Bayesian Aggregation

This page provides some technical background on the Bayesian poll aggregation models used on this site for the 2019 Federal election.

General overview

The aggregation or data fusion models I use are probably best described as state space models or latent process models. They are also known as hidden Markov models

I model the national voting intention (which cannot be observed directly; it is "hidden") for each and every day of the period under analysis. The only time the national voting intention is not hidden, is at an election. In some models (known as anchored models), we use the election result to anchor the daily model we use.

In the language of modelling, our estimates of the national voting intention for each day being modeled are known as states. These "states" link together to form a process where each state is directly dependent on the previous state and a probability distribution linking the states.

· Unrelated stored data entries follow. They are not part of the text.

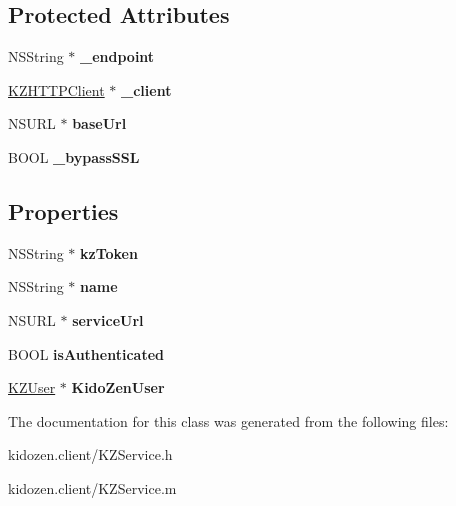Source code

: \subsection*{Protected Attributes}
\begin{DoxyCompactItemize}
\item 
\hypertarget{interface_k_z_service_afafc141156ae4261410c17eeaa8014b3}{N\-S\-String $\ast$ {\bfseries \-\_\-endpoint}}\label{interface_k_z_service_afafc141156ae4261410c17eeaa8014b3}

\item 
\hypertarget{interface_k_z_service_a3d26c328bc00f3eab6f212261a459d52}{\hyperlink{interface_k_z_h_t_t_p_client}{K\-Z\-H\-T\-T\-P\-Client} $\ast$ {\bfseries \-\_\-client}}\label{interface_k_z_service_a3d26c328bc00f3eab6f212261a459d52}

\item 
\hypertarget{interface_k_z_service_a1a185457dab1c6e9f015bbea50f66ec9}{N\-S\-U\-R\-L $\ast$ {\bfseries base\-Url}}\label{interface_k_z_service_a1a185457dab1c6e9f015bbea50f66ec9}

\item 
\hypertarget{interface_k_z_service_a85421e93385141947a27fd090d8b3b1f}{B\-O\-O\-L {\bfseries \-\_\-bypass\-S\-S\-L}}\label{interface_k_z_service_a85421e93385141947a27fd090d8b3b1f}

\end{DoxyCompactItemize}
\subsection*{Properties}
\begin{DoxyCompactItemize}
\item 
\hypertarget{interface_k_z_service_a186061dd860ab05fd30cfcb3975dd05e}{N\-S\-String $\ast$ {\bfseries kz\-Token}}\label{interface_k_z_service_a186061dd860ab05fd30cfcb3975dd05e}

\item 
\hypertarget{interface_k_z_service_a87727a0d468bf42f626e3e5527a73497}{N\-S\-String $\ast$ {\bfseries name}}\label{interface_k_z_service_a87727a0d468bf42f626e3e5527a73497}

\item 
\hypertarget{interface_k_z_service_abf50dc7d9c86a6dc365070f9f80f0bb3}{N\-S\-U\-R\-L $\ast$ {\bfseries service\-Url}}\label{interface_k_z_service_abf50dc7d9c86a6dc365070f9f80f0bb3}

\item 
\hypertarget{interface_k_z_service_a91ab04a43ff32ba22b4b2d93f8d6737e}{B\-O\-O\-L {\bfseries is\-Authenticated}}\label{interface_k_z_service_a91ab04a43ff32ba22b4b2d93f8d6737e}

\item 
\hypertarget{interface_k_z_service_a3d4247038cf8d03ebafe648768acc58e}{\hyperlink{interface_k_z_user}{K\-Z\-User} $\ast$ {\bfseries Kido\-Zen\-User}}\label{interface_k_z_service_a3d4247038cf8d03ebafe648768acc58e}

\end{DoxyCompactItemize}


The documentation for this class was generated from the following files\-:\begin{DoxyCompactItemize}
\item 
kidozen.\-client/K\-Z\-Service.\-h\item 
kidozen.\-client/K\-Z\-Service.\-m\end{DoxyCompactItemize}
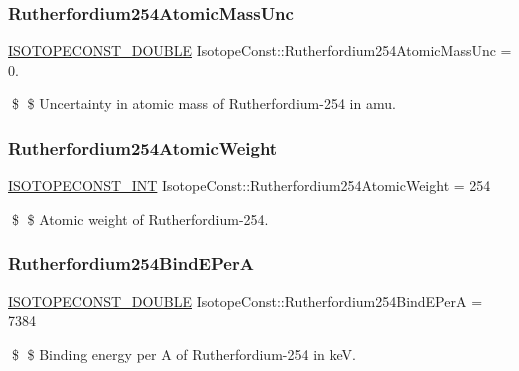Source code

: \subsubsection{\texorpdfstring{Rutherfordium254\+Atomic\+Mass\+Unc}{Rutherfordium254AtomicMassUnc}}
{\footnotesize\ttfamily \mbox{\hyperlink{group___isotope_const-_macros_ga8f45a7272ce02c0b4c65c44636ed719a}{I\+S\+O\+T\+O\+P\+E\+C\+O\+N\+S\+T\+\_\+\+D\+O\+U\+B\+LE}} Isotope\+Const\+::\+Rutherfordium254\+Atomic\+Mass\+Unc = 0.}

\$ \$ Uncertainty in atomic mass of Rutherfordium-\/254 in amu. \mbox{\label{group___isotope_const-_rutherfordium-_rf254_ga43c9811e914f3656fd66da2078e02bdc}} 
\subsubsection{\texorpdfstring{Rutherfordium254\+Atomic\+Weight}{Rutherfordium254AtomicWeight}}
{\footnotesize\ttfamily \mbox{\hyperlink{group___isotope_const-_macros_ga5f18360b3e99483a35c32d789e62621c}{I\+S\+O\+T\+O\+P\+E\+C\+O\+N\+S\+T\+\_\+\+I\+NT}} Isotope\+Const\+::\+Rutherfordium254\+Atomic\+Weight = 254}

\$ \$ Atomic weight of Rutherfordium-\/254. \mbox{\label{group___isotope_const-_rutherfordium-_rf254_ga2b41b01c3dac710740a7985878cb8f0e}} 
\subsubsection{\texorpdfstring{Rutherfordium254\+Bind\+E\+PerA}{Rutherfordium254BindEPerA}}
{\footnotesize\ttfamily \mbox{\hyperlink{group___isotope_const-_macros_ga8f45a7272ce02c0b4c65c44636ed719a}{I\+S\+O\+T\+O\+P\+E\+C\+O\+N\+S\+T\+\_\+\+D\+O\+U\+B\+LE}} Isotope\+Const\+::\+Rutherfordium254\+Bind\+E\+PerA = 7384}

\$ \$ Binding energy per A of Rutherfordium-\/254 in keV. \mbox{\label{group___isotope_const-_rutherfordium-_rf254_ga48661515b23e6b5ee58fcb64ca0e362a}} 
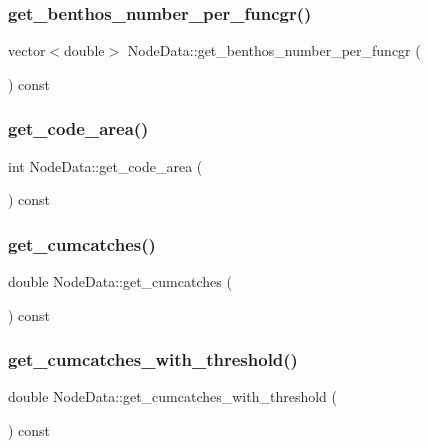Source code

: \subsubsection{\texorpdfstring{get\_benthos\_number\_per\_funcgr()}{get\_benthos\_number\_per\_funcgr()}}
{\footnotesize\ttfamily vector$<$double$>$ Node\+Data\+::get\+\_\+benthos\+\_\+number\+\_\+per\+\_\+funcgr (\begin{DoxyParamCaption}{ }\end{DoxyParamCaption}) const\hspace{0.3cm}{\ttfamily [inline]}}

\mbox{\label{class_node_data_adf22932c2a5d4b38dabe1acbea605577}} 
\subsubsection{\texorpdfstring{get\_code\_area()}{get\_code\_area()}}
{\footnotesize\ttfamily int Node\+Data\+::get\+\_\+code\+\_\+area (\begin{DoxyParamCaption}{ }\end{DoxyParamCaption}) const\hspace{0.3cm}{\ttfamily [inline]}}

\mbox{\label{class_node_data_a72fdd0a26b6b8394848e85a35f3ffd6c}} 
\subsubsection{\texorpdfstring{get\_cumcatches()}{get\_cumcatches()}}
{\footnotesize\ttfamily double Node\+Data\+::get\+\_\+cumcatches (\begin{DoxyParamCaption}{ }\end{DoxyParamCaption}) const\hspace{0.3cm}{\ttfamily [inline]}}

\mbox{\label{class_node_data_af0c4f0aadd5269e87e146096aa319c9d}} 
\subsubsection{\texorpdfstring{get\_cumcatches\_with\_threshold()}{get\_cumcatches\_with\_threshold()}}
{\footnotesize\ttfamily double Node\+Data\+::get\+\_\+cumcatches\+\_\+with\+\_\+threshold (\begin{DoxyParamCaption}{ }\end{DoxyParamCaption}) const\hspace{0.3cm}{\ttfamily [inline]}}

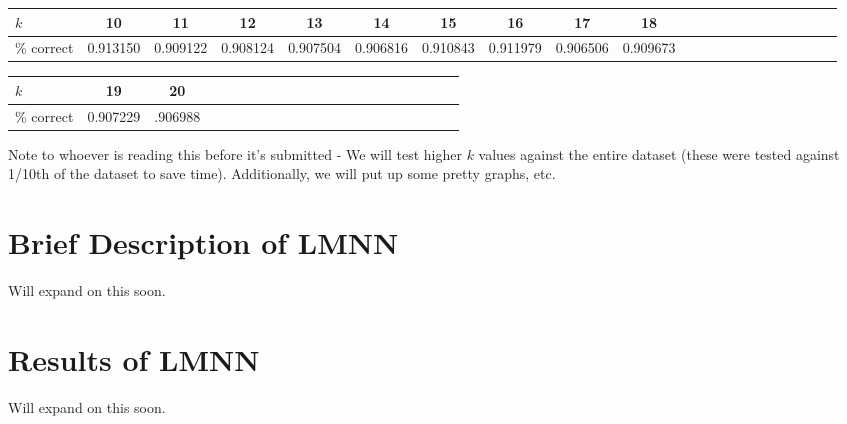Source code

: \documentclass[11pt]{article}
\begin{document}
\begin{flushleft}
  \begin{tabular}{ l | c | c | c | c | c | c | c | c | c | c | c | c | c | c | c | c | c | c | c | r }
    \hline
    $k$ & 10 & 11 & 12 & 13 & 14 & 15 & 16 & 17 & 18 \\ \hline
    \% correct & 0.913150 &  0.909122 & 0.908124 & 0.907504 & 0.906816 & 0.910843 & 0.911979 &  0.906506 & 0.909673 \\
    \hline
  \end{tabular}
\end{flushleft}

\begin{center}
  \begin{tabular}{ l | c | c | c | c | c | c | c | c | c | c | c | c | c | c | c | c | c | c | c | r }
    \hline
    $k$ & 19 & 20 \\ \hline
    \% correct  & 0.907229 & .906988 \\
    \hline
  \end{tabular}
\end{center}
Note to whoever is reading this before it's submitted - We will test higher $k$ values against the entire dataset (these were tested against 1/10th of the dataset to save time). Additionally, we will put up some pretty graphs, etc.
\section{Brief Description of LMNN}
Will expand on this soon.
\section{Results of LMNN}
Will expand on this soon.
\end{document}

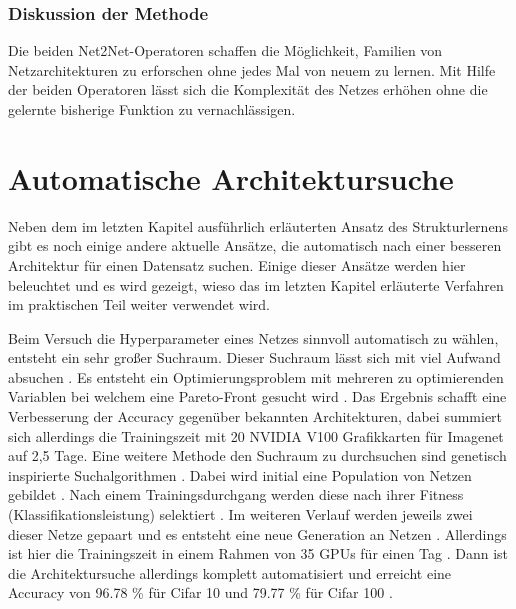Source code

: \subsubsection{Diskussion der Methode}

Die beiden Net2Net-Operatoren schaffen die Möglichkeit, Familien von Netzarchitekturen zu erforschen ohne jedes Mal von neuem zu lernen. Mit Hilfe der beiden Operatoren lässt sich die Komplexität des Netzes erhöhen ohne die gelernte bisherige Funktion zu vernachlässigen.




\section{Automatische Architektursuche}\label{sec:auto}
Neben dem im letzten Kapitel ausführlich erläuterten Ansatz des Strukturlernens gibt es noch einige andere aktuelle Ansätze, die automatisch nach einer besseren Architektur für einen Datensatz suchen. Einige dieser Ansätze werden hier beleuchtet und es wird gezeigt, wieso das im letzten Kapitel erläuterte Verfahren im praktischen Teil weiter verwendet wird.

Beim Versuch die Hyperparameter eines Netzes sinnvoll automatisch zu wählen, entsteht ein sehr großer Suchraum. Dieser Suchraum lässt sich mit viel Aufwand absuchen \cite{dvolver}. Es entsteht ein Optimierungsproblem mit mehreren zu optimierenden Variablen bei welchem eine Pareto-Front gesucht wird \cite{dvolver}. Das Ergebnis schafft eine Verbesserung der Accuracy gegenüber bekannten Architekturen, dabei summiert sich allerdings die Trainingszeit mit 20 NVIDIA V100 Grafikkarten für Imagenet auf 2,5 Tage\cite{dvolver}.
Eine weitere Methode den Suchraum zu durchsuchen sind genetisch inspirierte Suchalgorithmen \cite{gen}. Dabei wird initial eine Population von Netzen gebildet \cite{gen}. Nach einem Trainingsdurchgang werden diese nach ihrer Fitness (Klassifikationsleistung) selektiert \cite{gen}. Im weiteren Verlauf werden jeweils zwei dieser Netze gepaart und es entsteht eine neue Generation an Netzen \cite{gen}. Allerdings ist hier die Trainingszeit in einem Rahmen von 35 GPUs für einen Tag \cite{gen}. Dann ist die Architektursuche allerdings komplett automatisiert und erreicht eine Accuracy von 96.78 \% für Cifar 10 und 79.77 \% für Cifar 100 \cite{gen}.   

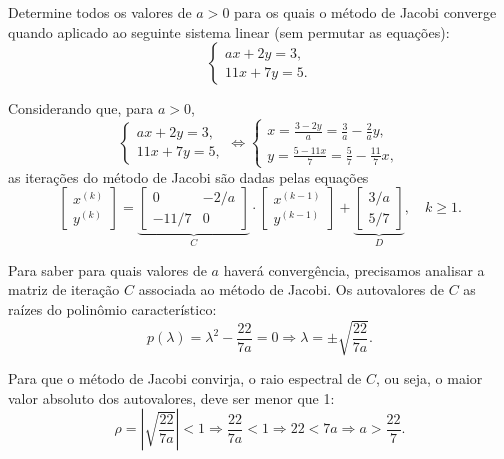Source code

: \documentclass[12pt,a4paper]{article}
\begin{document}
\begin{ExerciseList}
\Exercise[title={2,5}] Determine todos os valores de \(a > 0\) para os quais o método de Jacobi converge quando aplicado ao seguinte sistema linear (sem permutar as equações):
\[
\begin{cases}
    ax + 2y = 3, \\
    11x + 7y = 5.
\end{cases}
\]

\Answer Considerando que, para $a > 0$,
\[
\begin{cases}
    ax + 2y = 3, \\
    11x + 7y = 5,
\end{cases}
\Leftrightarrow
\begin{cases}
    x = \frac{3-2y}{a} = \frac{3}{a} -\frac{2}{a}y, \\
    y = \frac{5-11x}{7} = \frac{5}{7} - \frac{11}{7}x,
\end{cases}
\]
as iterações do método de Jacobi são dadas pelas equações
\[
\begin{bmatrix}
    x^{(k)}\\y^{(k)}
\end{bmatrix}
=
\underbrace{
\begin{bmatrix}
    0            & -2/a\\
    -11/7 & 0
\end{bmatrix}
}_{C}
\cdot
\begin{bmatrix}
    x^{(k-1)}\\y^{(k-1)}
\end{bmatrix}
+\underbrace{
\begin{bmatrix}
    3/a\\
    5/7
\end{bmatrix}
}_{D},
\quad k \geq 1.
\]

Para saber para quais valores de $a$ haverá convergência, precisamos analisar a matriz de iteração $C$ associada ao método de Jacobi. Os autovalores de \(C\) as raízes do polinômio característico:
\[
p(\lambda) = \lambda^2 - \frac{22}{7a} = 0
\Rightarrow
\lambda = \pm \sqrt{\frac{22}{7a}}.
\]

Para que o método de Jacobi convirja, o raio espectral de \(C\), ou seja, o maior valor absoluto dos autovalores, deve ser menor que 1:
\[
\rho = \left|\sqrt{\frac{22}{7a}}\right| < 1
\Rightarrow
\frac{22}{7a} < 1
\Rightarrow
22 < 7a
\Rightarrow
a > \frac{22}{7}.
\]


\end{ExerciseList}
\end{document}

In plain English, the models assume that the national voting intention today is much like it was yesterday.

The model is informed by irregular and noisy data from the selected polling houses. The challenge for the model is to ignore the noise and find the underlying signal. In effect, the model is solved by finding the the day-to-day pathway with the maximum likelihood given the known poll results.

To improve the robustness of the model, we make provision for the long-run tendency of each polling house to systematically favour either the Coalition or Labor. We call this small tendency to favour one side or the other a "house effect". The model assumes that the results from each pollster diverge (on average) from the from real population voting intention by a small, constant number of percentage points. We use the calculated house effect to adjust the raw polling data from each polling house.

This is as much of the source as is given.